[WHAT IS EXPECTED] Images stay out. Everything else in the records is repeated exactly.

+ + + + +

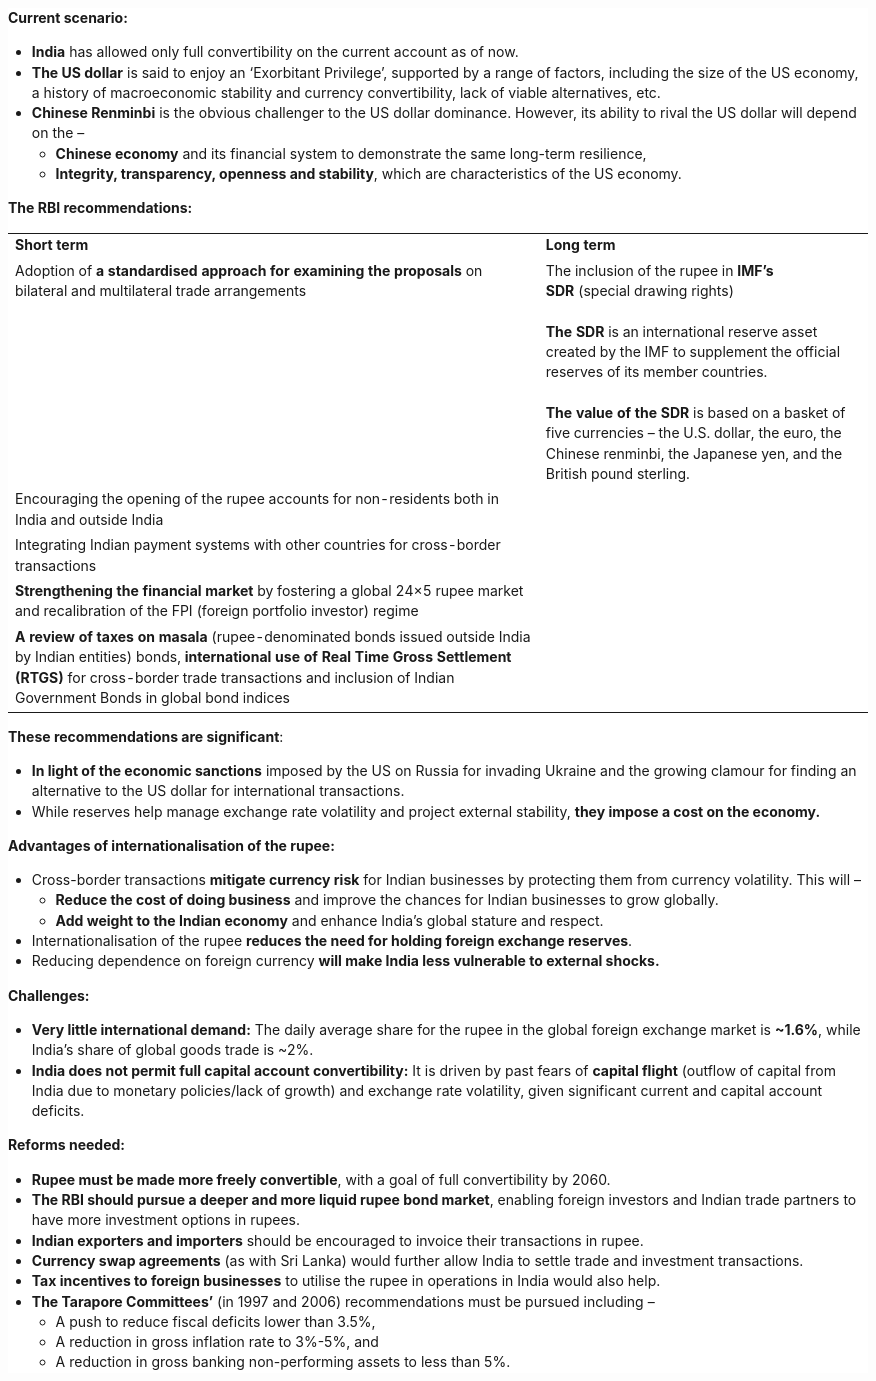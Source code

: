 **Current scenario:**

- **India** has allowed only full convertibility on the current account as of now.
- **The US dollar** is said to enjoy an ‘Exorbitant Privilege’, supported by a range of factors, including the size of the US economy, a history of macroeconomic stability and currency convertibility, lack of viable alternatives, etc.
- **Chinese Renminbi** is the obvious challenger to the US dollar dominance. However, its ability to rival the US dollar will depend on the –
    - **Chinese economy** and its financial system to demonstrate the same long-term resilience,
    - **Integrity, transparency, openness and stability**, which are characteristics of the US economy.

**The RBI recommendations:**

|   |   |
|---|---|
|**Short term**|**Long term**|
|Adoption of **a standardised approach for examining the proposals** on bilateral and multilateral trade arrangements|The inclusion of the rupee in **IMF’s SDR** (special drawing rights)<br><br>**The SDR** is an international reserve asset created by the IMF to supplement the official reserves of its member countries.<br><br>**The value of the SDR** is based on a basket of five currencies – the U.S. dollar, the euro, the Chinese renminbi, the Japanese yen, and the British pound sterling.|
|Encouraging the opening of the rupee accounts for non-residents both in India and outside India|
|Integrating Indian payment systems with other countries for cross-border transactions|
|**Strengthening the financial market** by fostering a global 24×5 rupee market and recalibration of the FPI (foreign portfolio investor) regime|
|**A review of taxes on masala** (rupee-denominated bonds issued outside India by Indian entities) bonds, **international use of Real Time Gross Settlement (RTGS)** for cross-border trade transactions and inclusion of Indian Government Bonds in global bond indices|

**These recommendations are significant**:

- **In light of the economic sanctions** imposed by the US on Russia for invading Ukraine and the growing clamour for finding an alternative to the US dollar for international transactions.
- While reserves help manage exchange rate volatility and project external stability, **they impose a cost on the economy.**

**Advantages of internationalisation of the rupee:**

- Cross-border transactions **mitigate currency risk** for Indian businesses by protecting them from currency volatility. This will –
    - **Reduce the cost of doing business** and improve the chances for Indian businesses to grow globally.
    - **Add weight to the Indian economy** and enhance India’s global stature and respect.
- Internationalisation of the rupee **reduces the need for holding foreign exchange reserves**.
- Reducing dependence on foreign currency **will make India less vulnerable to external shocks.**

**Challenges:**

- **Very little international demand:** The daily average share for the rupee in the global foreign exchange market is **~1.6%**, while India’s share of global goods trade is ~2%.
- **India does not permit full capital account convertibility:** It is driven by past fears of **capital flight** (outflow of capital from India due to monetary policies/lack of growth) and exchange rate volatility, given significant current and capital account deficits.

**Reforms needed:**

- **Rupee must be made more freely convertible**, with a goal of full convertibility by 2060.
- **The RBI should pursue a deeper and more liquid rupee bond market**, enabling foreign investors and Indian trade partners to have more investment options in rupees.
- **Indian exporters and importers** should be encouraged to invoice their transactions in rupee.
- **Currency swap agreements** (as with Sri Lanka) would further allow India to settle trade and investment transactions.
- **Tax incentives to foreign businesses** to utilise the rupee in operations in India would also help.
- **The Tarapore Committees’** (in 1997 and 2006) recommendations must be pursued including –
    - A push to reduce fiscal deficits lower than 3.5%,
    - A reduction in gross inflation rate to 3%-5%, and
    - A reduction in gross banking non-performing assets to less than 5%.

+ + + + +

[OUTPUT FOR THIS EXERCISE]
Source code

: **Current scenario:**

- **India** has allowed only full convertibility on the current account as of now.
- **The US dollar** is said to enjoy an ‘Exorbitant Privilege’, supported by a range of factors, including the size of the US economy, a history of macroeconomic stability and currency convertibility, lack of viable alternatives, etc.
- **Chinese Renminbi** is the obvious challenger to the US dollar dominance. However, its ability to rival the US dollar will depend on the –
    - **Chinese economy** and its financial system to demonstrate the same long-term resilience,
    - **Integrity, transparency, openness and stability**, which are characteristics of the US economy.

**The RBI recommendations:**

|   |   |
|---|---|
|**Short term**|**Long term**|
|Adoption of **a standardised approach for examining the proposals** on bilateral and multilateral trade arrangements|The inclusion of the rupee in **IMF’s SDR** (special drawing rights)<br><br>**The SDR** is an international reserve asset created by the IMF to supplement the official reserves of its member countries.<br><br>**The value of the SDR** is based on a basket of five currencies – the U.S. dollar, the euro, the Chinese renminbi, the Japanese yen, and the British pound sterling.|
|Encouraging the opening of the rupee accounts for non-residents both in India and outside India|
|Integrating Indian payment systems with other countries for cross-border transactions|
|**Strengthening the financial market** by fostering a global 24×5 rupee market and recalibration of the FPI (foreign portfolio investor) regime|
|**A review of taxes on masala** (rupee-denominated bonds issued outside India by Indian entities) bonds, **international use of Real Time Gross Settlement (RTGS)** for cross-border trade transactions and inclusion of Indian Government Bonds in global bond indices|

**These recommendations are significant**:

- **In light of the economic sanctions** imposed by the US on Russia for invading Ukraine and the growing clamour for finding an alternative to the US dollar for international transactions.
- While reserves help manage exchange rate volatility and project external stability, **they impose a cost on the economy.**

**Advantages of internationalisation of the rupee:**

- Cross-border transactions **mitigate currency risk** for Indian businesses by protecting them from currency volatility. This will –
    - **Reduce the cost of doing business** and improve the chances for Indian businesses to grow globally.
    - **Add weight to the Indian economy** and enhance India’s global stature and respect.
- Internationalisation of the rupee **reduces the need for holding foreign exchange reserves**.
- Reducing dependence on foreign currency **will make India less vulnerable to external shocks.**

**Challenges:**

- **Very little international demand:** The daily average share for the rupee in the global foreign exchange market is **~1.6%**, while India’s share of global goods trade is ~2%.
- **India does not permit full capital account convertibility:** It is driven by past fears of **capital flight** (outflow of capital from India due to monetary policies/lack of growth) and exchange rate volatility, given significant current and capital account deficits.

**Reforms needed:**

- **Rupee must be made more freely convertible**, with a goal of full convertibility by 2060.
- **The RBI should pursue a deeper and more liquid rupee bond market**, enabling foreign investors and Indian trade partners to have more investment options in rupees.
- **Indian exporters and importers** should be encouraged to invoice their transactions in rupee.
- **Currency swap agreements** (as with Sri Lanka) would further allow India to settle trade and investment transactions.
- **Tax incentives to foreign businesses** to utilise the rupee in operations in India would also help.
- **The Tarapore Committees’** (in 1997 and 2006) recommendations must be pursued including –
    - A push to reduce fiscal deficits lower than 3.5%,
    - A reduction in gross inflation rate to 3%-5%, and
    - A reduction in gross banking non-performing assets to less than 5%.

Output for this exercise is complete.